6.3 Best practice 3: Establish disaster-recovery service-level agreements | Mission-Critical Microsoft Exchange 2003: Designing and Building Reliable Exchange Servers (HP Technologies)

6.3 Best practice #3: Establish disaster-recovery service-level agreements

I will discuss defining SLAs specific to Exchange deployments in more detail in Chapter 10. An SLA for a messaging system can exist in many forms. However, in the context of this section, the scope is limited to disaster recovery. This type of SLA typically defines how long a client can be without Exchange services or how long a recovery can take to accomplish. Disaster-recovery SLAs may be based on an individual mailbox, database, or even an entire storage group. SLAs for restoring data will vary depending on how critical the data is to your clients and overall business.

Before negotiating an SLA with your customers, you should test your operational procedures to verify whether or not they can meet the anticipated SLAs. If not, you will have to take steps to improve the performance of your procedures. This may be accomplished through improved data partitioning, faster server hardware, or distributing your data across more Exchange servers. Exchange 2000/2003 drastically improves the flexibility of storage design and allocation on an Exchange server, providing you with the ability to purposely and proactively design your information stores for optimal performance and reliability. This new storage paradigm affords many more options than in previous versions of Exchange Server, which provided only a monolithic, single information store approach. Because of the flexibility available, administrators can now architect storage designs based on performance requirements as well as disaster-recovery requirements or SLAs. Let’s look at a couple of examples to illustrate this point.
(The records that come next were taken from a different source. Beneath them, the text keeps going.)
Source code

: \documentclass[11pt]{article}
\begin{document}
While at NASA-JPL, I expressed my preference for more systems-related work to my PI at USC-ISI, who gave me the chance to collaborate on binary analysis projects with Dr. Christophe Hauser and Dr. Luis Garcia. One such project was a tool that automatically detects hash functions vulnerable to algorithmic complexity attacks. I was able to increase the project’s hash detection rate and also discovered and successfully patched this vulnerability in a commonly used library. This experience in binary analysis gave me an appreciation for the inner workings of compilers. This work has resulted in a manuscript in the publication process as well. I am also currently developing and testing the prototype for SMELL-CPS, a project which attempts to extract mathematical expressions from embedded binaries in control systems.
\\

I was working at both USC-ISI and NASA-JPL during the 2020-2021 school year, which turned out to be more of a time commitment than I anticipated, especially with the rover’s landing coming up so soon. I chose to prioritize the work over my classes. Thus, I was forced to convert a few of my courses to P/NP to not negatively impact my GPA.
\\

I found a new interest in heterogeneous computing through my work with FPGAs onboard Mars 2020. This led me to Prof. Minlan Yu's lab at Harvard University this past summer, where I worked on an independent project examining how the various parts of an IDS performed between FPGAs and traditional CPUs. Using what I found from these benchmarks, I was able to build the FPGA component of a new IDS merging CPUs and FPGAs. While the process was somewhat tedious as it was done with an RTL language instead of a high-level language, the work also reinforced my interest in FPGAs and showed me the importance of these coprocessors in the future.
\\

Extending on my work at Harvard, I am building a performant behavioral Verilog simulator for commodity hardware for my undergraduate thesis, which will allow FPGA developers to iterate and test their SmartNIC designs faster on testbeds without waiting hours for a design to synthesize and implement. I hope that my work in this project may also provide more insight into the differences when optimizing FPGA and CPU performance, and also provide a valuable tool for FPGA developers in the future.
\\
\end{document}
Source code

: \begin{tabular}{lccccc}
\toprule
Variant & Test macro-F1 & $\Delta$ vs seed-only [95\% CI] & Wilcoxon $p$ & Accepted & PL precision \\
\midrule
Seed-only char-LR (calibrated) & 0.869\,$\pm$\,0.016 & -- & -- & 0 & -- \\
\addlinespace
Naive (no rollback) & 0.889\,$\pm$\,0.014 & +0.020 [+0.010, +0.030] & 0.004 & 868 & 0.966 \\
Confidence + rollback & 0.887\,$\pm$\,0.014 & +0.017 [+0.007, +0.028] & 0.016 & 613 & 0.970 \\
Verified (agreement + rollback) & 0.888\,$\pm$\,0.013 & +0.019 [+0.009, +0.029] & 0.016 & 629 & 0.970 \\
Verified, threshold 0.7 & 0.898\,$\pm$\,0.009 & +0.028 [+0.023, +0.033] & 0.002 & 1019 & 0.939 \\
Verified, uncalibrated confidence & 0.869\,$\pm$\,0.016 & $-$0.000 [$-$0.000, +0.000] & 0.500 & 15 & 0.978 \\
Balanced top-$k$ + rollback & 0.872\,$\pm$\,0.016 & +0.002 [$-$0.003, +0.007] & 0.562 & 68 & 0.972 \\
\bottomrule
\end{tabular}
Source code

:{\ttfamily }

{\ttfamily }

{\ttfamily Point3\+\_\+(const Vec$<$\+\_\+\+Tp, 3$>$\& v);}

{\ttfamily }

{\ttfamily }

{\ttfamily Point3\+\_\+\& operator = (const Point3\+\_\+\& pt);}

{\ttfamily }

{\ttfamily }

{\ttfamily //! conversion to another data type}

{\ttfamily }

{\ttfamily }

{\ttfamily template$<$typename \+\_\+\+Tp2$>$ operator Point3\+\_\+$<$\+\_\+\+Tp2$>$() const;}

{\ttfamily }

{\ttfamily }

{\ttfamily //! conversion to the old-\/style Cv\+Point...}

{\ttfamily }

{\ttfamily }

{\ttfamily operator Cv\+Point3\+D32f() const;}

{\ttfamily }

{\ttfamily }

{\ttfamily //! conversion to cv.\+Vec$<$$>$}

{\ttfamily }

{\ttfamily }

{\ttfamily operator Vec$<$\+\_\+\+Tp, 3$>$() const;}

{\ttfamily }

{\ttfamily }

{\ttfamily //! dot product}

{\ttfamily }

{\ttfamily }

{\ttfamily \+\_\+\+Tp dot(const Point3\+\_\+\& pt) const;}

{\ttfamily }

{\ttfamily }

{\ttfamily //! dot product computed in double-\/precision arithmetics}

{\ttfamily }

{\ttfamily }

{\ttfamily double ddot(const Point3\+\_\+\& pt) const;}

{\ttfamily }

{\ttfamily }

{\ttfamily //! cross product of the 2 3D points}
Table 6.1: Typical Disaster-Recovery SLA for Exchange Deployments
SLA Coverage	Description
Availability	Establishes when the system is available for use. Measured in percentage of time that the system is scheduled to be in operation.
Reliability	Covers how often the system is inaccessible due to unscheduled outages. Measured in percentage of time that the system is operational during scheduled operational times.
Scheduled outage	Establishes and defines specific hours for planned outages for maintenance or other purposes.
Restoration time	Establishes the maximum time that the restoration efforts must not exceed.
Data retention	Establishes the maximum time that user data is retained and can be restored via backup or other measures.
Message integrity	Guarantees that messages and attachments will arrive intact and not be corrupted as they travel throughout the organization. Could also be tied to security requirements.

First, consider a scenario in which a customer (whether internal corporate IS or a consumer using the services of an ISP) has certain performance SLAs for message delivery or other metrics requiring a database to be located on a higher-performance disk subsystem. With the advent of storage groups and multiple databases in Exchange 2000/2003, an administrator can configure a specific storage group or database on a dedicated storage array or storage area network that can provide a higher level of performance than others already configured on the server. This also lends itself very nicely to storage charge-back schemes in which clients/customers can pay for the level of performance they require. A single Exchange 2000/2003 server could host many different storage groups, each providing the capabilities to meet one or many specific SLAs that clients require. The possibilities are only limited in degree by the amount of hardware you are willing to build around your Exchange server. In Chapter 7, I will address the topic of leveraging storage technology for Exchange. When I discuss this in more detail.

In another scenario illustrating the best practice of designing storage based on SLAs, let’s say a specific customer unit using Exchange requires higher levels of availability, reliability, and recoverability. For example, suppose you are an Internet service provider that provides hosting services utilizing Exchange Server to a financial services company (just an example) that has fairly strict requirements for disaster recovery. The flexibility of storage allocation in Exchange 2000/2003 allows for either storage groups or databases to be configured based on disaster-recovery needs. For example, if the disaster-recovery facility only allowed for backup rates of 30 GB per hour and restore rates of 15 GB per hour and the customer demanded a 2-hour recovery SLA, you would have to find methods of partitioning or segmenting user data in such a manner that the SLA could be achieved. If the maximum restore rate available is 15 GB per hour, an administrator may choose to limit the maximum database size to 20 to 30GB (allowing it to be restored within the two-hour window). This could be done with hard limits to the size of the information store or by limiting the number of users per information store. Since Exchange 2000/2003 provides such a high degree of storage flexibility (multiple storage groups and multiple databases), the administrator has many options for providing individual levels of services depending on the client’s needs. This best practice will be key as activities like server consolidation and multiple-organization hosting take place in Exchange 2000/2003 deployments. Again, the keys to successfully implementing this best practice will be to understand how Exchange 2000/ 2003 storage works and to seek opportunities to leverage it to meet customer requirements. The opportunities for creative storage management in Exchange 2000/2003 are what Microsoft is counting on to provide high levels of scalability, while delivering increased availability.